• [Exercise prompt]: Starting at the first line of the entries, extract each line up to and including the one that contains "pipやcuelが証明書エラーで使えなくなった。", but leave out the pictures.

• [Records shown]:
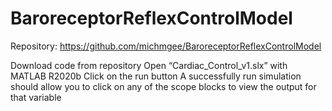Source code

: # BaroreceptorReflexControlModel
Repository: https://github.com/michmgee/BaroreceptorReflexControlModel

Download code from repository
Open “Cardiac_Control_v1.slx” with MATLAB R2020b 
Click on the run button
A successfully run simulation should allow you to click on any of the scope blocks to view the output for that variable
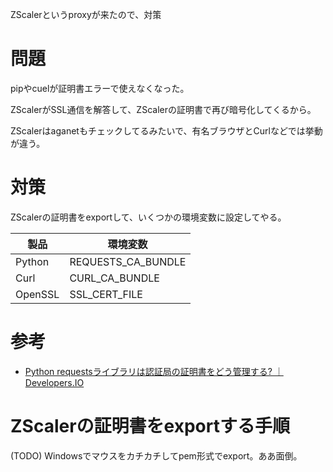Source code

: ZScalerというproxyが来たので、対策

# 問題

pipやcuelが証明書エラーで使えなくなった。

ZScalerがSSL通信を解答して、ZScalerの証明書で再び暗号化してくるから。

ZScalerはaganetもチェックしてるみたいで、有名ブラウザとCurlなどでは挙動が違う。

# 対策

ZScalerの証明書をexportして、いくつかの環境変数に設定してやる。

|製品|環境変数|
| ---- | ---- |
|Python|REQUESTS_CA_BUNDLE|
|Curl|CURL_CA_BUNDLE |
|OpenSSL|SSL_CERT_FILE|


# 参考

- [Python requestsライブラリは認証局の証明書をどう管理する? ｜ Developers.IO](https://dev.classmethod.jp/server-side/python/how-to-manage-ca-root-certs-for-requets-library/)

# ZScalerの証明書をexportする手順

(TODO)
Windowsでマウスをカチカチしてpem形式でexport。ああ面倒。
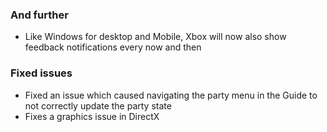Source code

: ### And further
- Like Windows for desktop and Mobile, Xbox will now also show feedback notifications every now and then

### Fixed issues
- Fixed an issue which caused navigating the party menu in the Guide to not correctly update the party state
- Fixes a graphics issue in DirectX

• [Response to this task]:
Source code

: # BaroreceptorReflexControlModel
Repository: https://github.com/michmgee/BaroreceptorReflexControlModel

Download code from repository
Open “Cardiac_Control_v1.slx” with MATLAB R2020b 
Click on the run button
A successfully run simulation should allow you to click on any of the scope blocks to view the output for that variable
Source code

: ZScalerというproxyが来たので、対策

# 問題

pipやcuelが証明書エラーで使えなくなった。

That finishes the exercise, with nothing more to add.